ロシアの喉歌(のどうた)の超絶名人5人(動画)

 民謡のパフォーマンスは退屈でも物悲しくもない!シベリアとウラルの民謡歌手が飛ばしたヒットは、コンサートやパーティーで若者を熱くする。それもロシアでだけじゃない。

 あなたは、フーメイ(ホーメイ)と呼ばれる喉歌(のどうた)を聞いたことがあるだろうか?これはユニークな歌唱法で、アルタイ山脈周辺の諸民族に、ロシアとモンゴルにまたがって古来より広まっている。この歌唱法のオリジナリティは、喉頭から同時に、一つではなく二つの音を出す点にある。喉歌はふつう、自然を模倣する。風のそよぎ、木の葉のざわめきから、鶴や牛の鳴き声にいたるまで。

 現代のアルタイの音楽家は、しばしば歌にフーメイを用い、さらに、この手法で欧米のロックヒットをカバーし、民謡とダンスミュージックを融合させる。

1. アレクサンドル・クーラル

 トゥバ共和国出身の音楽家。有名なヒット曲を見事にリミックスする(*リミックスとは、既存の複数の曲を編集して新しい曲を作る手法)。だまされたと思って、「Numb」を聞いてみてほしい(グループ「Linkin Park」)!

 「喉歌でミックスを作り(*ミックスは、複数の音声ファイルを合わせて一つの音声ファイルを作成すること)、何か新しいものを創り出すのが好きだ。それもカバーだけでなく、オリジナル曲を作るのが好き。喉歌は、私たちの文化のとても大切な部分」。彼はロシアのメディアにこう語った。 

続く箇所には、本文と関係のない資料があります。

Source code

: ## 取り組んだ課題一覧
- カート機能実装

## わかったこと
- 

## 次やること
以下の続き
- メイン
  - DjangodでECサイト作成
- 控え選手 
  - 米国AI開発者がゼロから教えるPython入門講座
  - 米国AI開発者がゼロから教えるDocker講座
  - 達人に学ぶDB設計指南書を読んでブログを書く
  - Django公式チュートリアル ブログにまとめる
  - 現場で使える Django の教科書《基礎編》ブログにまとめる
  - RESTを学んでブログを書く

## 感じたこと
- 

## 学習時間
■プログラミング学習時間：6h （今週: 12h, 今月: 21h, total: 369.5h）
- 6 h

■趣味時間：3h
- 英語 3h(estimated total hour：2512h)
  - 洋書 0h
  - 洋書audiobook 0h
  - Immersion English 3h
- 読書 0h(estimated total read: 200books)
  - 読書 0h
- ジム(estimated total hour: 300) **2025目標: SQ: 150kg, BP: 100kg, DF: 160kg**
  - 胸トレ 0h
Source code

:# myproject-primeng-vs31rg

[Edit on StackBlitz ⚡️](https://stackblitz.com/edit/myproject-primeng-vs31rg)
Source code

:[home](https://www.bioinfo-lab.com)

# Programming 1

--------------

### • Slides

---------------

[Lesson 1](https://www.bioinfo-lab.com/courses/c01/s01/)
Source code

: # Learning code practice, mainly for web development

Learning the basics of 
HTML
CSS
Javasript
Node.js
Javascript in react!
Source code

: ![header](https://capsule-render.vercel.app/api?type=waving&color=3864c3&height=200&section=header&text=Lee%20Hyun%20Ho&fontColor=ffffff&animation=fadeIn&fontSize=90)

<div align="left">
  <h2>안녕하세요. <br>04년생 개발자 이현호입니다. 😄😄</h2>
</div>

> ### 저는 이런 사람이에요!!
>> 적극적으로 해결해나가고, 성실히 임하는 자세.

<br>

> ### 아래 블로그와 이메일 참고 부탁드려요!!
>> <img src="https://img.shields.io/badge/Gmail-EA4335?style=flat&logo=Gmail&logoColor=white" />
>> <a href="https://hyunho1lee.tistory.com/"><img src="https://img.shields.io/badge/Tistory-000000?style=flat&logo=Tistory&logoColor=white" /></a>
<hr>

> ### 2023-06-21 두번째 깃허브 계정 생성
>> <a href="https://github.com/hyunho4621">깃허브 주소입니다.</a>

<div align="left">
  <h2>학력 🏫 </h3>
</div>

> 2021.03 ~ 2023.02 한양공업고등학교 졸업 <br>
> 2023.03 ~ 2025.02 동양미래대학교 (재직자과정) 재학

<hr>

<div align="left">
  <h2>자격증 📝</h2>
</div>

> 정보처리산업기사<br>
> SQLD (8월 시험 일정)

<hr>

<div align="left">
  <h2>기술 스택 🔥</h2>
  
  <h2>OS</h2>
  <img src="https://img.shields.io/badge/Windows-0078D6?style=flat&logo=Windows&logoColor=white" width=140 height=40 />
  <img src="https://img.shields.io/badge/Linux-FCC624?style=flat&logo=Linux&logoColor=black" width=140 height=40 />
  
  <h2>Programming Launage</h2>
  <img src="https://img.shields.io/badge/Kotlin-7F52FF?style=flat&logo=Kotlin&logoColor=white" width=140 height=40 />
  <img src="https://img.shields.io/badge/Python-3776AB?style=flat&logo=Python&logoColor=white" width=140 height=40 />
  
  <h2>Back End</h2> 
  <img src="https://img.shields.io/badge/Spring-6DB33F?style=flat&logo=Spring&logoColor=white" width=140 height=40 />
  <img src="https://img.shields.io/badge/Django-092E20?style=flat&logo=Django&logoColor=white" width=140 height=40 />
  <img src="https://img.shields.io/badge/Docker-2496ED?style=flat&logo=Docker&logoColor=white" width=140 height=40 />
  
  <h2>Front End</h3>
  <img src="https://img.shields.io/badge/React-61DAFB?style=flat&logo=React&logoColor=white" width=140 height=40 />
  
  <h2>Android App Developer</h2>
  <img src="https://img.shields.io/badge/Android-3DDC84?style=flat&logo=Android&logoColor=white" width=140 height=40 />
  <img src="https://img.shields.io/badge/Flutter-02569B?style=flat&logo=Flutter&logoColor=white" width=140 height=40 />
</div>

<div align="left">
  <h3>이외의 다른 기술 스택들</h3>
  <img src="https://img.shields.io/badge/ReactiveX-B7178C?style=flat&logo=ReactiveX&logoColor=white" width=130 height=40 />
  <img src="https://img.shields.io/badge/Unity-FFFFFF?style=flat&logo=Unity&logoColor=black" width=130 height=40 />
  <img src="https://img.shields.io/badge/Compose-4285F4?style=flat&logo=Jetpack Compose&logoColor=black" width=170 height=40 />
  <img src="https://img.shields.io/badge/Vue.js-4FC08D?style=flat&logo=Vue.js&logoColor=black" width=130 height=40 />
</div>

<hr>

 これがアデルの「Rolling in the Deep」のカバーだ。 

 さらにアレクサンドルは、自分のYouTubeチャンネルで、喉歌の技に関するマスタークラスを開いている。ひとつ喉歌に挑戦してみようかな、という人にとって、とても便利だ!

2. フーン・フール・トゥ

 このグループ名はトゥバ語で、訳すと「雲間の陽光がたくさんの光線に分かれること」。彼らは、伝統的な楽器と喉歌の技を用いて、アルタイの民間伝承を奏でる。楽器のなかには、シャーマンの使うタンバリン風のものも含まれる。これは、世界で最も有名なロシアの民族音楽グループの一つだ。

3. チュルゲン・カム

 彼は、シャーマンDJと呼ばれている。チェリャビンスク出身のチュルゲンは、実際にシャーマンの家系に属し、伝統的な儀式を行う。その一方で彼は、しばしばウラルで、電子ダンスミュージックを演奏する。それは、民謡の旋律、喉歌、そして凄まじいばかりのエネルギーで「味付け」されている。これを聞いたら、誰もが踊らずにはいられない!

4. チュイルトゥイス・タンナガシェワ

 女性の喉歌の歌手は、信じ難いほど珍しい。チュイルトゥイスは独学でこれを身に付けた。とはいえ彼女は、先祖代々が叙事詩の語り部という家庭に生まれたので、歌うことは、彼女にとって家族の伝統をある面で継承することでもある。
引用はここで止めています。